Another major point of contention for Cigna: Anthem wanted Swedish to assume four leadership roles including chairman of the board, CEO, president and head of integration. Cigna called the multi-appointments "disconcerting and risky" and called for a more balanced approach to governance.
The exchange between the two insurance providers is part of a highly anticipated wave of consolidation in the market. Late last month Humana (HUM) retained Goldman Sachs to assess offers for the company, which serves a large Medicare population. Aetna (AET) reportedly made an offer for Humana in the past week, according to the Wall Street Journal.
The Deal previously reported that the big five insurance providers -- Aetna, Cigna, Humana, United HealthGroup (UNH) and Anthem, may start preying on each other.
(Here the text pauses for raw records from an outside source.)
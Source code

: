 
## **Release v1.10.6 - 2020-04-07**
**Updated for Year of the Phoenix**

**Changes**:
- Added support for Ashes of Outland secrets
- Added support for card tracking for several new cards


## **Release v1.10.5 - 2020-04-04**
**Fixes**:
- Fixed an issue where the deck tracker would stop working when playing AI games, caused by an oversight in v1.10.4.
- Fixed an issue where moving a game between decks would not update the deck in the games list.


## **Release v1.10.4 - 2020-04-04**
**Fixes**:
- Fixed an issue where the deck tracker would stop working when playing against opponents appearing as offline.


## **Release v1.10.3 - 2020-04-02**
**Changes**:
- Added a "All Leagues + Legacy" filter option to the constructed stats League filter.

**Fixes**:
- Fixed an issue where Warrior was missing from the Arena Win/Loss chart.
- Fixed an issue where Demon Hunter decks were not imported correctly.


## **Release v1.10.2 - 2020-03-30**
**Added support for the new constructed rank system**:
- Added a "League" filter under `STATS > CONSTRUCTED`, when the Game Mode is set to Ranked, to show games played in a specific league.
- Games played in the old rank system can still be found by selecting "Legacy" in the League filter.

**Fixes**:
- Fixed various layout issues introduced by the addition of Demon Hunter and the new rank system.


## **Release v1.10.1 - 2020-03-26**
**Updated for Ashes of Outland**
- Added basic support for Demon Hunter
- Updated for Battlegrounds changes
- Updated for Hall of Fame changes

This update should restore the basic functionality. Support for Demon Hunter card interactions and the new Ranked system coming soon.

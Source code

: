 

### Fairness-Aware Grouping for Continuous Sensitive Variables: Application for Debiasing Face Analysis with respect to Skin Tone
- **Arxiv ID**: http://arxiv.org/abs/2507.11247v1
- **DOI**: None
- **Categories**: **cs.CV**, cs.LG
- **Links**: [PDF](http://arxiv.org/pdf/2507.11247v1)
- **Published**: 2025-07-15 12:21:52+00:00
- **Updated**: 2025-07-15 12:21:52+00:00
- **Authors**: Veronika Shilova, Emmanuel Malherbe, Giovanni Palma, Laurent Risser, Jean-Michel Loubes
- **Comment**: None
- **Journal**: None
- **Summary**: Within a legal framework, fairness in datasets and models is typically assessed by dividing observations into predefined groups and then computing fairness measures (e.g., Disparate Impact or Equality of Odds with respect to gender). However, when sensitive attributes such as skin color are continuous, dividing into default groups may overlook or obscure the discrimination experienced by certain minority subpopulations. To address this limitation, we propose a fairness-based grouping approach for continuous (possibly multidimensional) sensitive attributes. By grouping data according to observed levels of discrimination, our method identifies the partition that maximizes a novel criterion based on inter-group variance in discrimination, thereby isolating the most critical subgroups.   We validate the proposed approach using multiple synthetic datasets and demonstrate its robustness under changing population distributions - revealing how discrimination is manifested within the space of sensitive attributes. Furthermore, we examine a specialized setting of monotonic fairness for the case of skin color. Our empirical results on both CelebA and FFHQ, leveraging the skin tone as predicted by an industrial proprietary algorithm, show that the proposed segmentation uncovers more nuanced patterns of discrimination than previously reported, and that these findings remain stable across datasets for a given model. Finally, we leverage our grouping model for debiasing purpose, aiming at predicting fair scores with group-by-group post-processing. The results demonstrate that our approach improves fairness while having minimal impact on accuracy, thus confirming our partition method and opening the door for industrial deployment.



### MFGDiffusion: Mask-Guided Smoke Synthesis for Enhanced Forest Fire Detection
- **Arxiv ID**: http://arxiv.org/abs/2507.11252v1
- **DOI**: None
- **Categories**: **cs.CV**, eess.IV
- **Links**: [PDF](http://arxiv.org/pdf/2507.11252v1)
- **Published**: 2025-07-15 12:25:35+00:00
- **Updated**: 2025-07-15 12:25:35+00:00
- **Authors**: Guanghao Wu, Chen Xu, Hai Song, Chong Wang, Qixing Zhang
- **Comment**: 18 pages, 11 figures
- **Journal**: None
Insurers are not only reacting as though the Affordable Care Act is here to stay, but also on the belief that single-payer insurance could one day be a reality. The previous report noted that after Humana, Cigna was a likely next target.
Smaller insurers have also been targets. Last year, Anthem acquired Simply Healthcare Holdings for $800 million, a deal that helped Anthem bolster its presence and relationships inFloridain terms of its Medicaid and Medicare populations. At the time the acquisition was a part of Anthem's strategy for growth in its government business.
Anthem, which has a market capitalization of $43.6 billion was up over 4% at $172 on Monday. Cigna is up over 6% to $165.